I liked it because it drives home the reality that marriage+career+family isn't the modern woman's happy-ever-after any more. It takes a heck of a lot of hard work and luck to make all three possible, let alone even a happy situation, and so many people are challenged in one department or another.

It's been a while since I returned these to the library so I've actually forgotten the characters' names!! The couple in the story are dealing with infertility and failed attempts at assisted reproduction, and it takes a bitter toll on their marriage. He turns to another woman's comfort to deal with her anger and resentment, which is inexcusable but so human. They still love each other, they try to work things out, but eventually she decides that their differences (beyond just the infidelity) will keep them unhappy with each other.

Sunday, September 03, 2006

The End of California



This has to be one of the most compelling bits of fiction I've read in a while.

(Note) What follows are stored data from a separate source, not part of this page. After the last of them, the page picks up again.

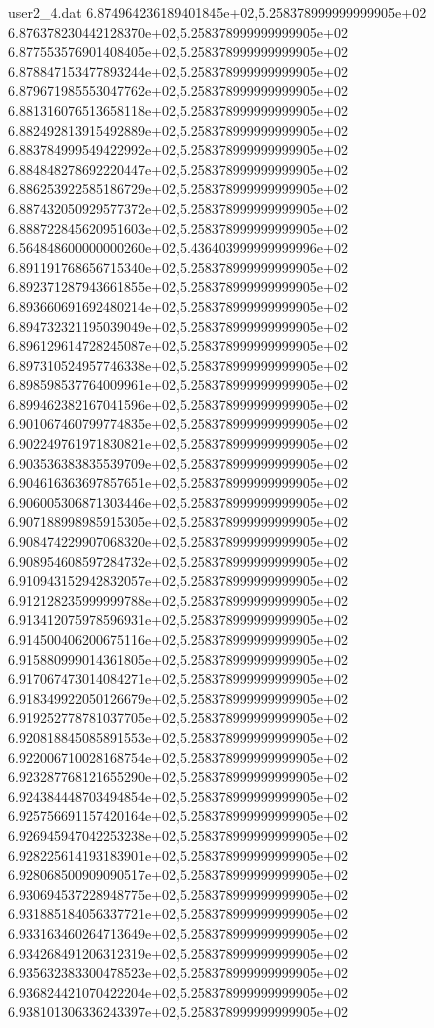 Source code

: \begin{filecontents}{user2_4.dat}
6.874964236189401845e+02,5.258378999999999905e+02
6.876378230442128370e+02,5.258378999999999905e+02
6.877553576901408405e+02,5.258378999999999905e+02
6.878847153477893244e+02,5.258378999999999905e+02
6.879671985553047762e+02,5.258378999999999905e+02
6.881316076513658118e+02,5.258378999999999905e+02
6.882492813915492889e+02,5.258378999999999905e+02
6.883784999549422992e+02,5.258378999999999905e+02
6.884848278692220447e+02,5.258378999999999905e+02
6.886253922585186729e+02,5.258378999999999905e+02
6.887432050929577372e+02,5.258378999999999905e+02
6.888722845620951603e+02,5.258378999999999905e+02
6.564848600000000260e+02,5.436403999999999996e+02
6.891191768656715340e+02,5.258378999999999905e+02
6.892371287943661855e+02,5.258378999999999905e+02
6.893660691692480214e+02,5.258378999999999905e+02
6.894732321195039049e+02,5.258378999999999905e+02
6.896129614728245087e+02,5.258378999999999905e+02
6.897310524957746338e+02,5.258378999999999905e+02
6.898598537764009961e+02,5.258378999999999905e+02
6.899462382167041596e+02,5.258378999999999905e+02
6.901067460799774835e+02,5.258378999999999905e+02
6.902249761971830821e+02,5.258378999999999905e+02
6.903536383835539709e+02,5.258378999999999905e+02
6.904616363697857651e+02,5.258378999999999905e+02
6.906005306871303446e+02,5.258378999999999905e+02
6.907188998985915305e+02,5.258378999999999905e+02
6.908474229907068320e+02,5.258378999999999905e+02
6.908954608597284732e+02,5.258378999999999905e+02
6.910943152942832057e+02,5.258378999999999905e+02
6.912128235999999788e+02,5.258378999999999905e+02
6.913412075978596931e+02,5.258378999999999905e+02
6.914500406200675116e+02,5.258378999999999905e+02
6.915880999014361805e+02,5.258378999999999905e+02
6.917067473014084271e+02,5.258378999999999905e+02
6.918349922050126679e+02,5.258378999999999905e+02
6.919252778781037705e+02,5.258378999999999905e+02
6.920818845085891553e+02,5.258378999999999905e+02
6.922006710028168754e+02,5.258378999999999905e+02
6.923287768121655290e+02,5.258378999999999905e+02
6.924384448703494854e+02,5.258378999999999905e+02
6.925756691157420164e+02,5.258378999999999905e+02
6.926945947042253238e+02,5.258378999999999905e+02
6.928225614193183901e+02,5.258378999999999905e+02
6.928068500909090517e+02,5.258378999999999905e+02
6.930694537228948775e+02,5.258378999999999905e+02
6.931885184056337721e+02,5.258378999999999905e+02
6.933163460264713649e+02,5.258378999999999905e+02
6.934268491206312319e+02,5.258378999999999905e+02
6.935632383300478523e+02,5.258378999999999905e+02
6.936824421070422204e+02,5.258378999999999905e+02
6.938101306336243397e+02,5.258378999999999905e+02

\end{filecontents}
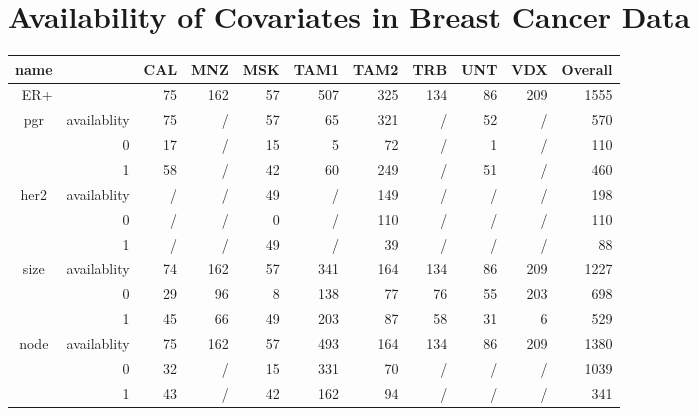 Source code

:\documentclass{article}
\begin{document}
\section{Availability of Covariates in Breast Cancer Data}
\begin{table}[H]
  \centering
    \begin{tabular}{rrrrrrrrrrr}
    \toprule
    name  &       & \multicolumn{1}{l}{CAL} & \multicolumn{1}{l}{MNZ} & \multicolumn{1}{l}{MSK} & \multicolumn{1}{l}{TAM1} & \multicolumn{1}{l}{TAM2} & \multicolumn{1}{l}{TRB} & \multicolumn{1}{l}{UNT} & \multicolumn{1}{l}{VDX} & \multicolumn{1}{l}{Overall} \\
    \midrule
    ER+   &       & 75    & 162   & 57    & 507   & 325   & 134   & 86    & 209   & 1555 \\
    \multicolumn{1}{c}{\multirow{3}[0]{*}{pgr  }} & availablity & 75    & /     & 57    & 65    & 321   & /     & 52    & /     & 570 \\
    \multicolumn{1}{c}{} & 0     & 17    & /     & 15    & 5     & 72    & /     & 1     & /     & 110 \\
    \multicolumn{1}{c}{} & 1     & 58    & /     & 42    & 60    & 249   & /     & 51    & /     & 460 \\
    \multicolumn{1}{c}{\multirow{3}[0]{*}{her2  }} & availablity & /     & /     & 49    & /     & 149   & /     & /     & /     & 198 \\
    \multicolumn{1}{c}{} & 0     & /     & /     & 0     & /     & 110   & /     & /     & /     & 110 \\
    \multicolumn{1}{c}{} & 1     & /     & /     & 49    & /     & 39    & /     & /     & /     & 88 \\
    \multicolumn{1}{c}{\multirow{3}[0]{*}{size}} & availablity & 74    & 162   & 57    & 341   & 164   & 134   & 86    & 209   & 1227 \\
    \multicolumn{1}{c}{} & 0     & 29    & 96    & 8     & 138   & 77    & 76    & 55    & 203   & 698 \\
    \multicolumn{1}{c}{} & 1     & 45    & 66    & 49    & 203   & 87    & 58    & 31    & 6     & 529 \\
    \multicolumn{1}{c}{\multirow{3}[0]{*}{node }} & availablity & 75    & 162   & 57    & 493   & 164   & 134   & 86    & 209   & 1380 \\
    \multicolumn{1}{c}{} & 0     & 32    & /   & 15    & 331   & 70    & /   & /    & /   & 1039 \\
    \multicolumn{1}{c}{} & 1     & 43    & /     & 42    & 162   & 94    & /     & /     & /     & 341 \\

\end{tabular}
\end{table}
\end{document}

It's set in Loring, Mississippi, the home town of a former football star and once-successful doctor who returns after suffering professional and personal disgrace in California.

Pete Barrington brings his wife Angela and their daughter Toni back to start their lives over. Their lives quickly intersect with Tim (Pete's best friend in high school), Mason (who becomes enamored of Toni) and his father Alan (who like Tim has a history with Pete but not in a similarly amicable fashion).

There is a lot of lust, repressed anger, secrecy, deception, retribution and small-town intrigue that culminates in tragedy.

The end is satisfyingly real and gritty, and not easy for readers who hope for happy endings. But it is beautifully written, and there is a small smidgen of hope on the last few pages.

Saturday, September 02, 2006

Armed Madhouse




LTNE!! (Long time no entry.) Not that I haven't been reading--I've actually read tons over the past 3 weeks. This book kind of depressed me though and I lost my drive to write about what I've been reading.

Greg Palast is famous for having detailed exactly how Al Gore "lost" the presidential elections of 2000. (Michael Moore talked about it in his book, Stupid White Men, but he relied mostly on Palast's research.) His new book spends a lot of ink on figuring out the reason the US is involved in Iraq (it IS the oil, but not the way most people think), a fair amount on how Kerry "lost" the election of 2004, some on how more election shenanigans will take place in 2008, some on the state of the nation.

He couches a lot of his disturbing assertions in humor, which I enjoyed initially then began to find irritating. Come on, man--this is serious shit you're talking about!! Be serious about it!!

He backs up his statements with references to documents and interviews with key witnesses and I had no reason to believe that he would fabricate this entire book. (I found his last book, The Best Democracy Money Can Buy, really well-grounded in fact and do trust in his credibility.)

His assertions on American involvement in Iraq are a little hard to follow (because they do go round and about) but completely plausible. I feel though that the value of the book is in its discussion of past and future election fraud. I think Americans should read this book if only to have their eyes opened to the possibility that their democracy has been shanghaied. I come from a country where electoral cheating is the norm rather than the exception, so I don't have any difficulty believing that people are capable of twisting the system to benefit one political party or another. I feel that if more people were ready to question the electoral process and their elected leaders America will probably be able to rectify many of the mistakes it's made in the last half-century.

I brought up the issue of possible electoral cheating with some of my American friends. Their general reaction (in spite of being mostly avowed Democrats) is that their faith in the electoral system is steadfast, that it's still worth trusting in.

Sadly, any electoral system--even in this great democracy--isn't designed, maintained, or executed by God--which is the only way it can be considered infallible and foolproof. Human minds and hands are responsible for seeing that the system works. And Palast makes it clear that if the human minds and hands are determined to subvert the system, the system can be gamed.